### What to produce:
Work through the records below, line by line, and say how many lines include "Android", with nothing else.

[Start of Attachment]

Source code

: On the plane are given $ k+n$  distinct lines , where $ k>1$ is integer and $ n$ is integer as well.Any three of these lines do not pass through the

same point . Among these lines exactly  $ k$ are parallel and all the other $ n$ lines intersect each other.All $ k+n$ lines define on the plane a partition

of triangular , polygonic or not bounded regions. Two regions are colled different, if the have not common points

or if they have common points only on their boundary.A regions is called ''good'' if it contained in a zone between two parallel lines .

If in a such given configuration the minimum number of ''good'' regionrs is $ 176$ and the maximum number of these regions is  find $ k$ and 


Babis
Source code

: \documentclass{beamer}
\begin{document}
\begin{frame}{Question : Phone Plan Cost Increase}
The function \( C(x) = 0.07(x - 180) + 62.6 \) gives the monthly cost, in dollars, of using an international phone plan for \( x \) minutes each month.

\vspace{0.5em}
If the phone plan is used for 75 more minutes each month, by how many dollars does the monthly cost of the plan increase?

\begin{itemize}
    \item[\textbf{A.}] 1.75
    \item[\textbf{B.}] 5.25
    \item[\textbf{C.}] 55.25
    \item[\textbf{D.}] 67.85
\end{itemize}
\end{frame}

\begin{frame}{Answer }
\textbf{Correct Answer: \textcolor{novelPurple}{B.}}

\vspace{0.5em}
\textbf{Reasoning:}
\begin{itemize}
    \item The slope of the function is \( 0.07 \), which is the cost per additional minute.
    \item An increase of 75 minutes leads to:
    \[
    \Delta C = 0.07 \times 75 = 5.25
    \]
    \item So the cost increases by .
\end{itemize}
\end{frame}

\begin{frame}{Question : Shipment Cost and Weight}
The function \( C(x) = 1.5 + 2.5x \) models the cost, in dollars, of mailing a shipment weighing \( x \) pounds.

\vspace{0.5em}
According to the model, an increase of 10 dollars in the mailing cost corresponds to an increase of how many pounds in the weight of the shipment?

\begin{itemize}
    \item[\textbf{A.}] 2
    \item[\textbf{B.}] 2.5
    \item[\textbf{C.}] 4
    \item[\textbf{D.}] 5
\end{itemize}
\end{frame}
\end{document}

[End of Attachment]
[Start of Attachment]

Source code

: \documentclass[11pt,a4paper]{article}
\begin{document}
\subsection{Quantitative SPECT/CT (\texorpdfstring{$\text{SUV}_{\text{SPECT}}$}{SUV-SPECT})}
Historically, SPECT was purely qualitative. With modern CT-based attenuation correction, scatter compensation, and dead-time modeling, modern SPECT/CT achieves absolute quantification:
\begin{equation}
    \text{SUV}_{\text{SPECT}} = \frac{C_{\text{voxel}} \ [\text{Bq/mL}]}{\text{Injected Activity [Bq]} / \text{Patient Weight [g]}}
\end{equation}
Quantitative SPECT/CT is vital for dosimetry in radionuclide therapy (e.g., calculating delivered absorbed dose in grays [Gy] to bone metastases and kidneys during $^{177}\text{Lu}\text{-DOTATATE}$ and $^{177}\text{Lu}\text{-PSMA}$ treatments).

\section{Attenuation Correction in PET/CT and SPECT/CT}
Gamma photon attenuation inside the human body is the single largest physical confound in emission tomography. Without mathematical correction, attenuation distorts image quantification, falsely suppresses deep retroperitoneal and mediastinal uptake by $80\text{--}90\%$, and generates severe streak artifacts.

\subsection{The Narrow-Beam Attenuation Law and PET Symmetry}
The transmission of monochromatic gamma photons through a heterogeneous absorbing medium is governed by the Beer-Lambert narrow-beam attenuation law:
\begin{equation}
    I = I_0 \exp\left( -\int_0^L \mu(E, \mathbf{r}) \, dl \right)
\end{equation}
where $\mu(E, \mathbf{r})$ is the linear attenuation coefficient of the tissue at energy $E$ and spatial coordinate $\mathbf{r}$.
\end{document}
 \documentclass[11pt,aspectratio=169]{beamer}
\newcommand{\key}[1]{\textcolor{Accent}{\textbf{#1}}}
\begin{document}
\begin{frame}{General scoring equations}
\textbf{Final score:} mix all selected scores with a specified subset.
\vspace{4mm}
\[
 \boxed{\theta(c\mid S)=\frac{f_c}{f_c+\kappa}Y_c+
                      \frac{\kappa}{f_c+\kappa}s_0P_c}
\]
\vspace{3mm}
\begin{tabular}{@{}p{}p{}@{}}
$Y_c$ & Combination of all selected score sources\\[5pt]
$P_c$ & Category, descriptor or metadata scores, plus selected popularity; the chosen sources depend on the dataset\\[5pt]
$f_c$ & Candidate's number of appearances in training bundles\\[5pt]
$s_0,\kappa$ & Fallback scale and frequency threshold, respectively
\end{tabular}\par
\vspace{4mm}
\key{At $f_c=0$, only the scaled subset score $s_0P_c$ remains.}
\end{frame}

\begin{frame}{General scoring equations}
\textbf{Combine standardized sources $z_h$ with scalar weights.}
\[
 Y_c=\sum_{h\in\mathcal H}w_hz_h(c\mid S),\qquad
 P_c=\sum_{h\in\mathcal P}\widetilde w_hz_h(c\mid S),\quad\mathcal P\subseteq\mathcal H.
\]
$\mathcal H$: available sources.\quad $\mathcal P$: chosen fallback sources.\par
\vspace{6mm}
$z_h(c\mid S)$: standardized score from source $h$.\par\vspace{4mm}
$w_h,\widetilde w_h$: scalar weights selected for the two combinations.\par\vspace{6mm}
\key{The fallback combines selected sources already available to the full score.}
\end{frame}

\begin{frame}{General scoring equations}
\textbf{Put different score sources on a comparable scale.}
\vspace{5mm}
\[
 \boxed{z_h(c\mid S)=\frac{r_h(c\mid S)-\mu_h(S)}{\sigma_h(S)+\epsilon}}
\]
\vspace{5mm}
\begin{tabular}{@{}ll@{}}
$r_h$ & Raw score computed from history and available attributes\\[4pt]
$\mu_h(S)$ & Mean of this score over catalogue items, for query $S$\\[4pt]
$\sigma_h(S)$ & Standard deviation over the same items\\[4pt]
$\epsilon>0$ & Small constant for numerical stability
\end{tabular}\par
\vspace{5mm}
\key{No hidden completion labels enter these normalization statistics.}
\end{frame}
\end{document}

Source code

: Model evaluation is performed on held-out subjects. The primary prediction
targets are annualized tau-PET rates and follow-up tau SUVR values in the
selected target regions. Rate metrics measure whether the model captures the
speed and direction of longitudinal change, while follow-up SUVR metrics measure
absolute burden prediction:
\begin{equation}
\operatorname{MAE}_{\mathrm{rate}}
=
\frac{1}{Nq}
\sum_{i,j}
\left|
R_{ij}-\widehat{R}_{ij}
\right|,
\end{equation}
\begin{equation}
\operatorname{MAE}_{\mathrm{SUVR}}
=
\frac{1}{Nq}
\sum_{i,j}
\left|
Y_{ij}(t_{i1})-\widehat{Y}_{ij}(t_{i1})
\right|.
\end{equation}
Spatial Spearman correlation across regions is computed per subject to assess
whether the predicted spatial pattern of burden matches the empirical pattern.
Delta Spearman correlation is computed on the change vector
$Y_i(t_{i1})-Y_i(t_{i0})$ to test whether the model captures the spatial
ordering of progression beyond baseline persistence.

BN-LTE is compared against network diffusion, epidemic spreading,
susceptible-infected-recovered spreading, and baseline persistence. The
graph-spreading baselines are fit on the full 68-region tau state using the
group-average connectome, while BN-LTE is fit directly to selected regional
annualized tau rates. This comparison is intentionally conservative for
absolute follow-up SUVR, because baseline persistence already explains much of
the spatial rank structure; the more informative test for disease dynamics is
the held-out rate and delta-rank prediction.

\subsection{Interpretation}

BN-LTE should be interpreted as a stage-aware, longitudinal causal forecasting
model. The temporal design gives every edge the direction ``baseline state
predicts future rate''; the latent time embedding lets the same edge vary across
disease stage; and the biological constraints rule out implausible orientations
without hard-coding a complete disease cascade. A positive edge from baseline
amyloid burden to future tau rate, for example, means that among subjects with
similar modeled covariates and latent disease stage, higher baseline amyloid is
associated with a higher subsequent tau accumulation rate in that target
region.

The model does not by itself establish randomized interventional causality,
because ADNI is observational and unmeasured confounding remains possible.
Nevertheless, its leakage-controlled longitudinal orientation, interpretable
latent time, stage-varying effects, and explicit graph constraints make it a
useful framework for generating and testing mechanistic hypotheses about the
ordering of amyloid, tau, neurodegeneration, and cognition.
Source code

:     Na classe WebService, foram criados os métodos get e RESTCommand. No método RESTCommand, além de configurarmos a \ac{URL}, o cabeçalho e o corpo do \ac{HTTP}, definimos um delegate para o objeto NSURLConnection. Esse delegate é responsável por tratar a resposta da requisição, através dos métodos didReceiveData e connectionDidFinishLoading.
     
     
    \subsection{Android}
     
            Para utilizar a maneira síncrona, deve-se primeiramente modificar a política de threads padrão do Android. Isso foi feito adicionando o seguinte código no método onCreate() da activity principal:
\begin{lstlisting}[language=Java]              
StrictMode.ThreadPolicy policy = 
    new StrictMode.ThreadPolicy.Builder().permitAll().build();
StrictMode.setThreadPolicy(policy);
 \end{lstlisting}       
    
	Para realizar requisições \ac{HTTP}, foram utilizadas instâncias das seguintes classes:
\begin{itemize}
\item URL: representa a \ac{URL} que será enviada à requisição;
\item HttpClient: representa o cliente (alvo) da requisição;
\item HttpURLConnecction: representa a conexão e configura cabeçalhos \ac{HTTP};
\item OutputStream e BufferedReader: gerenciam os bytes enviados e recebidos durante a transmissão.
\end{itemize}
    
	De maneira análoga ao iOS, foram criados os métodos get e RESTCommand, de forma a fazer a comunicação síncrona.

[End of Attachment]

### Response to the task:
2